Until the earnings season begins in October 2024, short-term market triggers are likely to be driven by macroeconomic data releases, particularly those from the US. Key indicators to watch include the growth trajectory, labour market trends, and actions taken by the Federal Reserve and other major central banks including the RBI, all of which will remain crucial for market direction.
2) What are your views on potential rate cuts by the US Federal Reserve, and will it act as a market trigger or is the event already priced in?
We anticipate a 25-basis point rate cut by the Federal Reserve in September 2024, accompanied by a dovish outlook signaling further rate reductions over the next 12 to 18 months. However, these expectations seem to be largely priced in by global financial markets. Unless the Fed surprises with a deeper rate cut or provides unexpectedly hawkish or dovish commentary, we do not foresee significant volatility in the global markets following the decision.
3) What are the downside risks for the markets? Are current market valuations concerning?
Global growth, particularly in the US, has exceeded expectations, and inflation has largely fallen in line with forecasts. The Federal Reserve’s recent dovish commentary, along with a softening yet stable labour market, has instilled confidence in financial markets. However, there is an underlying complacency. A sharper-than-expected slowdown in growth, a more cautious Fed outlook on rate cuts, or labour market disruptions could quickly turn investor sentiment bearish.

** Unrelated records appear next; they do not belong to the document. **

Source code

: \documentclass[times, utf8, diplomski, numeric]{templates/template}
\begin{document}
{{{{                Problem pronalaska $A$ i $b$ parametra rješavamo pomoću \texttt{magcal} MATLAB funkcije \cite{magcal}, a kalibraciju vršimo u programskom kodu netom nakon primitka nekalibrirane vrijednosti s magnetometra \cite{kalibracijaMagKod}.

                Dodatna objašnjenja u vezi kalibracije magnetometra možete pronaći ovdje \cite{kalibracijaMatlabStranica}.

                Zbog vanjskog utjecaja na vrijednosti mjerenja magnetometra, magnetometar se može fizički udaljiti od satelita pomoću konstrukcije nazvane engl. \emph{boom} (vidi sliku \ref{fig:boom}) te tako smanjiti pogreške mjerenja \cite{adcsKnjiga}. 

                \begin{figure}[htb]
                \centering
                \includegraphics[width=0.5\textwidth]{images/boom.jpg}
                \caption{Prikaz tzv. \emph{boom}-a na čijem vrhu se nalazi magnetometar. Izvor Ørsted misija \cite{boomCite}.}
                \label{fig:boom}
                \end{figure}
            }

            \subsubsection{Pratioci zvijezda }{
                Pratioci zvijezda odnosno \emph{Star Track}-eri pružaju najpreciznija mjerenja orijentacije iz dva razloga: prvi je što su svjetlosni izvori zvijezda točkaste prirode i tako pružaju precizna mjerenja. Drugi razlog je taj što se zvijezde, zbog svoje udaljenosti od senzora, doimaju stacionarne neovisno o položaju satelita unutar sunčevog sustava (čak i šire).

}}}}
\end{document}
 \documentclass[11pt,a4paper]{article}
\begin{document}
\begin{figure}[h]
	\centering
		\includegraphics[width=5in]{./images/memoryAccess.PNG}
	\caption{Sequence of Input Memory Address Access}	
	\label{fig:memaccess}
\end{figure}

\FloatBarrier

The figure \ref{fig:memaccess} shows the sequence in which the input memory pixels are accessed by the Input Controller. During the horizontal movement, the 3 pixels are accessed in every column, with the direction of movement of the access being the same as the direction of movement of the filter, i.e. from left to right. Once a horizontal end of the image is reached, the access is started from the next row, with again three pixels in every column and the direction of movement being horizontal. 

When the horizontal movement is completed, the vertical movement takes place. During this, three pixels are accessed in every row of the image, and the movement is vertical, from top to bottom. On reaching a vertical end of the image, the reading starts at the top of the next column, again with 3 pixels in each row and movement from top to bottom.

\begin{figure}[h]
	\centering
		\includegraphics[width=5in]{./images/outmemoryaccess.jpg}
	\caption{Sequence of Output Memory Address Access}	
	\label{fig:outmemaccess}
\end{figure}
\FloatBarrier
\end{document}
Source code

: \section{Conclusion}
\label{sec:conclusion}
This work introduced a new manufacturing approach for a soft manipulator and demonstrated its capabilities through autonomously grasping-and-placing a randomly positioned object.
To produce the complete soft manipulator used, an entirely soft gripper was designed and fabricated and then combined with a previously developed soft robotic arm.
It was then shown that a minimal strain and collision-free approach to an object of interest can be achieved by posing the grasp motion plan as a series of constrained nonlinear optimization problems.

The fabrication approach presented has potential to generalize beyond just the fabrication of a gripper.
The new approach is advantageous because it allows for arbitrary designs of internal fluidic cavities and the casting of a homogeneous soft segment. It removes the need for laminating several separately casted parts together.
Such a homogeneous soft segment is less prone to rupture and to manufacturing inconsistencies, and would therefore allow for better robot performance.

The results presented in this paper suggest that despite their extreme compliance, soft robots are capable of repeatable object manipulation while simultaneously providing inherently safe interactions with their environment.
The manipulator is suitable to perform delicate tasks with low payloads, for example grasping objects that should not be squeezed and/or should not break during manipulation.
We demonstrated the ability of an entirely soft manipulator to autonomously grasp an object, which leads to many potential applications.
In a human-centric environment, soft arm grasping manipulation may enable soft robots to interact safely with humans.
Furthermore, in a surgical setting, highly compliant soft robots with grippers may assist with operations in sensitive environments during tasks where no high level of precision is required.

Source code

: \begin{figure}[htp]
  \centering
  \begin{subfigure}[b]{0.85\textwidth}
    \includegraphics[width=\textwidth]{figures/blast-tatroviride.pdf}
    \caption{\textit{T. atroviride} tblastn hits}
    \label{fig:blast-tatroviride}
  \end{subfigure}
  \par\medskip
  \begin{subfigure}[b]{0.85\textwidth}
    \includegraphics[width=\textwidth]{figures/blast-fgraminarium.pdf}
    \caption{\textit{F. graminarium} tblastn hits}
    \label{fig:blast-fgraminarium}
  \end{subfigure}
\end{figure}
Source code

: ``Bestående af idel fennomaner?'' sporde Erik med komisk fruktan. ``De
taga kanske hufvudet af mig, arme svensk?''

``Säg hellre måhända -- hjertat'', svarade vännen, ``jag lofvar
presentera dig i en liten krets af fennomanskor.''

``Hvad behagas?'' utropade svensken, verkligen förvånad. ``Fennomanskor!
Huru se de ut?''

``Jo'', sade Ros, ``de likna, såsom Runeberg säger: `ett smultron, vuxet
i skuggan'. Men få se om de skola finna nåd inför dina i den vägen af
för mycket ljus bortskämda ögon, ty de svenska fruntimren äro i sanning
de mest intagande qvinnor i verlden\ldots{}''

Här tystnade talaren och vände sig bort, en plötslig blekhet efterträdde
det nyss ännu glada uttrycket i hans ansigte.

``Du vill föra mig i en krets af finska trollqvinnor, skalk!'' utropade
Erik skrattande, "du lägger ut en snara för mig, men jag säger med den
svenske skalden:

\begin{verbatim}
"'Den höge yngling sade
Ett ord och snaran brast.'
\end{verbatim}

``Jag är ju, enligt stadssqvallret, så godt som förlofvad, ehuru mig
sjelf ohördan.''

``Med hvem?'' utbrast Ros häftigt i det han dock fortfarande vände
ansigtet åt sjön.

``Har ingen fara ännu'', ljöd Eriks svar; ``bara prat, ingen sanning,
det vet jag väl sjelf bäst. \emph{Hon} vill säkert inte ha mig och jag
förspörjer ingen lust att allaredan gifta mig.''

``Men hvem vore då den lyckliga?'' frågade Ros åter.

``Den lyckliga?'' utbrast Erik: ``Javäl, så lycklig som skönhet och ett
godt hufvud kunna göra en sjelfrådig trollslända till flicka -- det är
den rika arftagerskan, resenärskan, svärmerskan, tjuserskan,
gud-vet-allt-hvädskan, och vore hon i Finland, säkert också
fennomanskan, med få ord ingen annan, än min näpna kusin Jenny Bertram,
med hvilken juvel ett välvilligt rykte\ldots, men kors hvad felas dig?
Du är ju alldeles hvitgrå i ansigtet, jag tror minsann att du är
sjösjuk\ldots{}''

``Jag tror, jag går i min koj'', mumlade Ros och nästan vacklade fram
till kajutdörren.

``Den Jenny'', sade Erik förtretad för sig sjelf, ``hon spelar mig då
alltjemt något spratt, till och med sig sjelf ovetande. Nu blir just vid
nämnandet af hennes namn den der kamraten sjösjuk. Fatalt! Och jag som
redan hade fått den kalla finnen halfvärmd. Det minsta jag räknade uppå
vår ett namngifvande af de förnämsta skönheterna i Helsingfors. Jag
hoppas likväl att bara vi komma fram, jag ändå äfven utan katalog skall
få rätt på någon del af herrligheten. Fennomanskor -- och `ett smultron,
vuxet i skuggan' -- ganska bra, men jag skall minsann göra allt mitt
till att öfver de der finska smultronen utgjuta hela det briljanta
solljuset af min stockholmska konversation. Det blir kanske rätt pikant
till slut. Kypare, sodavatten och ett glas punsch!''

Despite various concerns, global equities (excluding China) have performed strongly over the past year, with rallies in some markets outpacing improvements in fundamentals. This raises concerns about current valuation levels. However, Indian equities—especially in the large and small-cap segments—seem fairly valued at present.
Over the long term (beyond three years), equity markets are primarily driven by macroeconomic factors. With India emerging as the fastest-growing major economy over the past decade and a narrowing inflation differential with the rest of the world, macroeconomic conditions remain favourable for Indian equities. We maintain a positive long-term outlook for Indian stocks, supported by a robust growth and stable inflationary environment over the next five years.
In the medium term, markets are more influenced by corporate earnings and valuations. We project large-cap indices to see 11-12% earnings growth in the next 12 months, while mid- and small-cap earnings are expected to grow by 20-22%. Valuation multiples for both large- and small-cap companies appear reasonable on a forward basis. While there is a 10-12% overvaluation in midcap indices, this is concentrated in just 20% of companies, with the remaining 80% trading near fair value.
We currently favour consumption-driven sectors, including autos, consumer durables, FMCG, and retail. Among investment themes, we are most bullish on cement stocks. In export-oriented sectors, we prefer IT and healthcare. Although investment sectors such as capital goods, real estate, and construction have strong fundamentals, their recent price run-up may limit further gains in the next 12 months.
5) How do you expect Foreign Institutional Investor (FII) flows into India to evolve? Is India still an attractive market compared to other emerging markets?
Given India's strong macroeconomic performance, robust corporate earnings, and favourable valuations across much of the equity market, we expect FIIs to remain net buyers of Indian equities.
Historically, India has commanded higher price-to-earnings multiples than most peer emerging markets due to superior corporate earnings growth and stronger return ratios (e.g., return on assets, return on equity). Furthermore, Indian benchmark indices are heavily weighted toward sectors that command higher valuation multiples globally. As a result, we believe India remains an attractive destination for foreign investors compared to other emerging markets.
Disclaimer: The views and recommendations given in this article are those of individual analysts. These do not represent the views of Mint. We advise investors to check with certified experts before taking any investment decisions.